Problem to work on: Present the lines below again, exactly as they stand.

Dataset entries
↓↓↓
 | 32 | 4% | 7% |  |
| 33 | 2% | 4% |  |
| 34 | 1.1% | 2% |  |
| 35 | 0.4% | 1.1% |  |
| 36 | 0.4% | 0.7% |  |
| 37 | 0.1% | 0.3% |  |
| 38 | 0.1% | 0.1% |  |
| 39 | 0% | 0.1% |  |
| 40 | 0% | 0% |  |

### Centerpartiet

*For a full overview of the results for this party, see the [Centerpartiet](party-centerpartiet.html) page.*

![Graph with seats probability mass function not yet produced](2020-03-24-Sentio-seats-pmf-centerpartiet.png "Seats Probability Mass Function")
↑↑↑
Exercise result:
 | 32 | 4% | 7% |  |
| 33 | 2% | 4% |  |
| 34 | 1.1% | 2% |  |
| 35 | 0.4% | 1.1% |  |
| 36 | 0.4% | 0.7% |  |
| 37 | 0.1% | 0.3% |  |
| 38 | 0.1% | 0.1% |  |
| 39 | 0% | 0.1% |  |
| 40 | 0% | 0% |  |

### Centerpartiet

*For a full overview of the results for this party, see the [Centerpartiet](party-centerpartiet.html) page.*

![Graph with seats probability mass function not yet produced](2020-03-24-Sentio-seats-pmf-centerpartiet.png "Seats Probability Mass Function")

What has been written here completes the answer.